Record set START
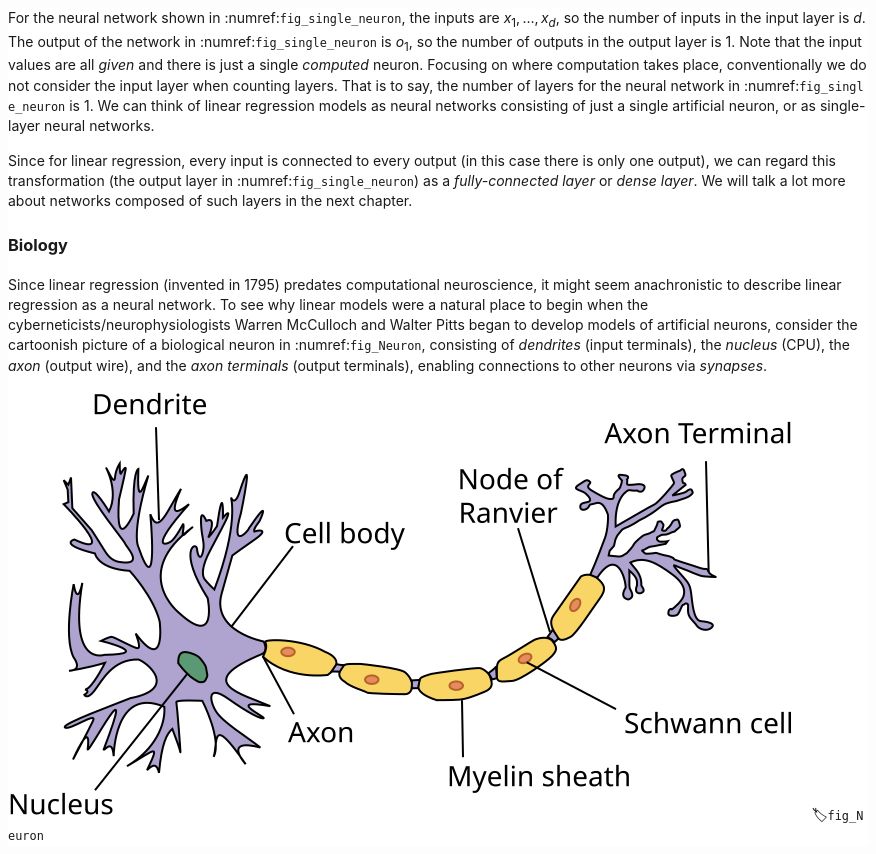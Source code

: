 
For the neural network shown in :numref:`fig_single_neuron`,
the inputs are $x_1, \ldots, x_d$,
so the number of inputs in the input layer is $d$.
The output of the network in :numref:`fig_single_neuron` is $o_1$,
so the number of outputs in the output layer is 1.
Note that the input values are all *given*
and there is just a single *computed* neuron.
Focusing on where computation takes place,
conventionally we do not consider the input layer when counting layers.
That is to say,
the number of layers for the neural network in :numref:`fig_single_neuron` is 1.
We can think of linear regression models as neural networks
consisting of just a single artificial neuron,
or as single-layer neural networks.

Since for linear regression, every input is connected
to every output (in this case there is only one output),
we can regard this transformation (the output layer in :numref:`fig_single_neuron`)
as a *fully-connected layer* or *dense layer*.
We will talk a lot more about networks composed of such layers
in the next chapter.


### Biology

Since linear regression (invented in 1795)
predates computational neuroscience,
it might seem anachronistic to describe
linear regression as a neural network.
To see why linear models were a natural place to begin
when the cyberneticists/neurophysiologists
Warren McCulloch and Walter Pitts began to develop
models of artificial neurons,
consider the cartoonish picture
of a biological neuron in :numref:`fig_Neuron`, consisting of
*dendrites* (input terminals),
the *nucleus* (CPU), the *axon* (output wire),
and the *axon terminals* (output terminals),
enabling connections to other neurons via *synapses*.

![The real neuron.](../img/Neuron.svg)
:label:`fig_Neuron`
Record set END
• _Task statement_
From the records above, pull every line that carries the word "there".

• _Reply_
and there is just a single *computed* neuron.
to every output (in this case there is only one output),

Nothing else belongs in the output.